The increase to minimum wages will help workers cope with inflation |
It is a move the Ministry of Labour, Invalids and Social Affairs (MoLISA) said would not blunt Vietnam’s competitive edge on labour costs.
In a proposal sent to the government early this month, MoLISA proposed raising minimum salaries on October 1. The salary hike is an annual part of the government’s 2008-2012 roadmap, but this year it will be implemented one quarter earlier than originally scheduled.
Under the MoLISA proposal, the increases will be divided into four zones. In the first zone covering the urban districts of Hanoi and Ho Chi Minh City, the monthly minimum salary will be VND1.9 million ($91.7), an increase of 22.5 per cent. In the fourth zone covering localities having underdeveloped conditions for a developing economy, the new minimum wage will be VND1.4 million ($67.6), up 27.2 per cent. The new minimum salaries will apply to both domestic and foreign-invested enterprises operating in Vietnam.
Pham Minh Huan, MoLISA Vice Minister, said the increase aimed to ensure the livelihood of workers affected by high inflation, which rose to 20.82 per cent in June year-on-year.
“Due to high inflation, we have proposed that the government increase the minimum salary in the last quarter of this year, instead of in the first quarter of next year,” said Huan.
But the proposal, which comes at time when foreign manufacturers are losing confidence in Vietnam because of economic instability, power shortages and labour unrest, raises questions about whether Vietnam will loose its advantage of low labour cost.
However, Huan believes this salary hike would not put a dint in the country’s low labour cost advantage.
A survey of 95 Japanese manufacturing firms operating in Vietnam conducted by the Japan External Trade Organisation late last year showed that the average monthly salary for workers in manufacturing sector in Vietnam was only $107 per month, while for China the figure was $303. In Malaysia, the salary was $298, Indian workers earned $269, Thai workers $263, their Filipino counterparts $212 and Indonesian employees $182.

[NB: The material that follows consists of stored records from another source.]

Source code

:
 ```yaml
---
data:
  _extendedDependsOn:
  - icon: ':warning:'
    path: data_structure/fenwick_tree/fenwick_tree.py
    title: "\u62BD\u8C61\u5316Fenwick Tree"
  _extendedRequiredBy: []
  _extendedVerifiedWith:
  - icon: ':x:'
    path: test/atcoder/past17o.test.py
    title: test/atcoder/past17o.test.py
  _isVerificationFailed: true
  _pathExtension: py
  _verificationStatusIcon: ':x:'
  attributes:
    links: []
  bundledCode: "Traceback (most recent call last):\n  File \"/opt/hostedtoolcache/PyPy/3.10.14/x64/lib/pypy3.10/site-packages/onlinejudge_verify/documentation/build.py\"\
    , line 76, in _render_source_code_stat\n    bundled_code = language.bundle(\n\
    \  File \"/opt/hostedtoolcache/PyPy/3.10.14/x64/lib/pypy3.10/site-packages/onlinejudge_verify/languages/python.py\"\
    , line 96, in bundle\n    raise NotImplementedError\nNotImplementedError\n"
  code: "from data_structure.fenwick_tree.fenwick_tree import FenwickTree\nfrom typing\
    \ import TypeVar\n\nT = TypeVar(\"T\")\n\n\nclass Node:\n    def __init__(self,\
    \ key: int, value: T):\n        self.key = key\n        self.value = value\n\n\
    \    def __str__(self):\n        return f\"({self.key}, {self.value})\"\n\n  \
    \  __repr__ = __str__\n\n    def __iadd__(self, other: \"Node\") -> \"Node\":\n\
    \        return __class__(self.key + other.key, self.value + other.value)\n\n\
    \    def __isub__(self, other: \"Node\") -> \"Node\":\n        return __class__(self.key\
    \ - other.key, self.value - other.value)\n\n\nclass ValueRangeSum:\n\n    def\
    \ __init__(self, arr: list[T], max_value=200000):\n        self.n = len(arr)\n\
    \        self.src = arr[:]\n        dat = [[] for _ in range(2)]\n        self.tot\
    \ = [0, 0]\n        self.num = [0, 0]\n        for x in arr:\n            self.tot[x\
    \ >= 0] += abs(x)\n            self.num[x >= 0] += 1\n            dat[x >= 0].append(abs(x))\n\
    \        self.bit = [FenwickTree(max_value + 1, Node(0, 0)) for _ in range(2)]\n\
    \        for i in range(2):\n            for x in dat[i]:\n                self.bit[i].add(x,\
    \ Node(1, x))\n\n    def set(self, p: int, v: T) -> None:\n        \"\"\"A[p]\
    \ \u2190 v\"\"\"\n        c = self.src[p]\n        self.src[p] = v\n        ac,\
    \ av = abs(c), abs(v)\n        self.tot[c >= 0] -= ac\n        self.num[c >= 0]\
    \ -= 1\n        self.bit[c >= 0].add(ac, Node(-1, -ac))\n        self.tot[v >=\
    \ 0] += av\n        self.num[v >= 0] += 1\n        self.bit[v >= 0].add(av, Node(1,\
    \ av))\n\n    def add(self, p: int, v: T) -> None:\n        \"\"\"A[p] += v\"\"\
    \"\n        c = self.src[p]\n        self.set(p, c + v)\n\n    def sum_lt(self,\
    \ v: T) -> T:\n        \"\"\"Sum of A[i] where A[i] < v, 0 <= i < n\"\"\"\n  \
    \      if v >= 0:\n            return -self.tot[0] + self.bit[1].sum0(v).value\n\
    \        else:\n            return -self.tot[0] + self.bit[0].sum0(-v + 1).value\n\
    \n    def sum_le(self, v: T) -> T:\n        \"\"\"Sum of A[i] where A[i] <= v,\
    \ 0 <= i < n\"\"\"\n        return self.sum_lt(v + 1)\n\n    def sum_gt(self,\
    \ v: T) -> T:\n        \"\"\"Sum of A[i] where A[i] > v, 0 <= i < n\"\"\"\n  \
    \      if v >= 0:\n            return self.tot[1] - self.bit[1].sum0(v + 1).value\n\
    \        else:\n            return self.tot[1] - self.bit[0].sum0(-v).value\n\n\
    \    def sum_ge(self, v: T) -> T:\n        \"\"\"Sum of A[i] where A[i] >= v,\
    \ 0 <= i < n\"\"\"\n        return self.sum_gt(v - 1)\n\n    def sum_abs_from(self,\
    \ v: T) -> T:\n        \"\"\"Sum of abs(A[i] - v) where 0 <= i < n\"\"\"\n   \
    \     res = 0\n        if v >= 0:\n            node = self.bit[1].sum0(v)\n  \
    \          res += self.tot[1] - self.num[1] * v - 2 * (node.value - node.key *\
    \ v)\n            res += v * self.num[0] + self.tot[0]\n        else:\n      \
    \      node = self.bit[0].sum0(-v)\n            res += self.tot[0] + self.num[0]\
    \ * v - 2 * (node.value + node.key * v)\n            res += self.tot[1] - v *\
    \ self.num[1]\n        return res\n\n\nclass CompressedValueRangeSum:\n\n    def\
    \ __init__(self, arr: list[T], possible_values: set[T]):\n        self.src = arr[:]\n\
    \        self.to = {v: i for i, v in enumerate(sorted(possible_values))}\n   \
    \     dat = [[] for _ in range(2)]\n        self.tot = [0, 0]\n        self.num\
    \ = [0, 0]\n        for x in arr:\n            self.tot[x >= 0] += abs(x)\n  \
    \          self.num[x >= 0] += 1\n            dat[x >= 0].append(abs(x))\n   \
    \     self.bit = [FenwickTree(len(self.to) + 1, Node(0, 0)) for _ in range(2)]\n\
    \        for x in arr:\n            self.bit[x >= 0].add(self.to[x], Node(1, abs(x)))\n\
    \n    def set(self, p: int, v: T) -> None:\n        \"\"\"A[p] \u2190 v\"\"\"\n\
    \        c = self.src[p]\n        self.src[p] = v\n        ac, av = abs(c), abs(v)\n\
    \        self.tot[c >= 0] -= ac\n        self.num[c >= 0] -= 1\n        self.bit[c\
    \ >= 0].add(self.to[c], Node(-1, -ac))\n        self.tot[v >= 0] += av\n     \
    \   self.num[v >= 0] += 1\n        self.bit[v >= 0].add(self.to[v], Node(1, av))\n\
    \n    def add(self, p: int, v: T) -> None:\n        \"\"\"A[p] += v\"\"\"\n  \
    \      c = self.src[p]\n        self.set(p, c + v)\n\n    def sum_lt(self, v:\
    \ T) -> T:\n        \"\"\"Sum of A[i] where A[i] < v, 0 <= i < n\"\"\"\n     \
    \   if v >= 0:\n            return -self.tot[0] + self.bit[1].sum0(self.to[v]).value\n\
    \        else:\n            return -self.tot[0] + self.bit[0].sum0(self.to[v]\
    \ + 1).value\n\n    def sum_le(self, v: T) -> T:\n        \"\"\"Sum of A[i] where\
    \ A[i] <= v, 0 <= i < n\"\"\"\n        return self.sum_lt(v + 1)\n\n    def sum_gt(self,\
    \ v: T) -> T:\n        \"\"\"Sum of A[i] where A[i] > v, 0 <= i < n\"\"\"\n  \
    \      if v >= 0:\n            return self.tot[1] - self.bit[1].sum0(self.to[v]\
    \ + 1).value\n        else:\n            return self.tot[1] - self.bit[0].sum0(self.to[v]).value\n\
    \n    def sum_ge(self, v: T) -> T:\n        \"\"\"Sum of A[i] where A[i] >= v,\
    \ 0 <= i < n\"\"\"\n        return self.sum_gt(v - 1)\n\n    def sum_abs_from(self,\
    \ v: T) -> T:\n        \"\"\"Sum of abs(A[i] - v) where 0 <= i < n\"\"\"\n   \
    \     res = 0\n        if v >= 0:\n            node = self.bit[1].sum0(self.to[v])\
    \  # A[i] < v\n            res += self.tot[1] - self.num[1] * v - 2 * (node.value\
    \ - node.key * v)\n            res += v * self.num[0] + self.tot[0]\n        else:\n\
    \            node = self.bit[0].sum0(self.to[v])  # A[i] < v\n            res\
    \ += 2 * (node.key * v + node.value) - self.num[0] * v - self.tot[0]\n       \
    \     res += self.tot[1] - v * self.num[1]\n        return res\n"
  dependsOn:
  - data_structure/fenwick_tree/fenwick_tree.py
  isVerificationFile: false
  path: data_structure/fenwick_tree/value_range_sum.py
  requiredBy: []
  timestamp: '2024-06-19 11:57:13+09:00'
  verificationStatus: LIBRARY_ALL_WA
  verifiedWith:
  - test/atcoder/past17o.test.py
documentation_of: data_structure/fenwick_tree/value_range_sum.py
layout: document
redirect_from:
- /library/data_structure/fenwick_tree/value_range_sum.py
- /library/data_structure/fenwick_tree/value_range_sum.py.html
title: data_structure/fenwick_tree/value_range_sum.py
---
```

In Asia, only Cambodia, Bangladesh and Myanmar can offer average monthly salaries for a manufacturing worker lower than those of Vietnam. But the average monthly salary in Vietnam has actually come down in dollar terms since February 2011 when the government depreciated the dong for the fourth time in 15 months.
In fact, more and more international companies have moved production to Vietnam to take advantage of low labour costs. Nike, the world’s leading sport equipment and clothes producer, is one example. Last year, Vietnam produced 37 per cent of Nike shoes, surpassing China’s 36 per cent and becoming Nike’s largest outsourcing country in the process. With the next salary hike, the new minimum salary is still below $100. And the real average salary that workers usually receive from foreign employers is just a little higher than the minimum salary.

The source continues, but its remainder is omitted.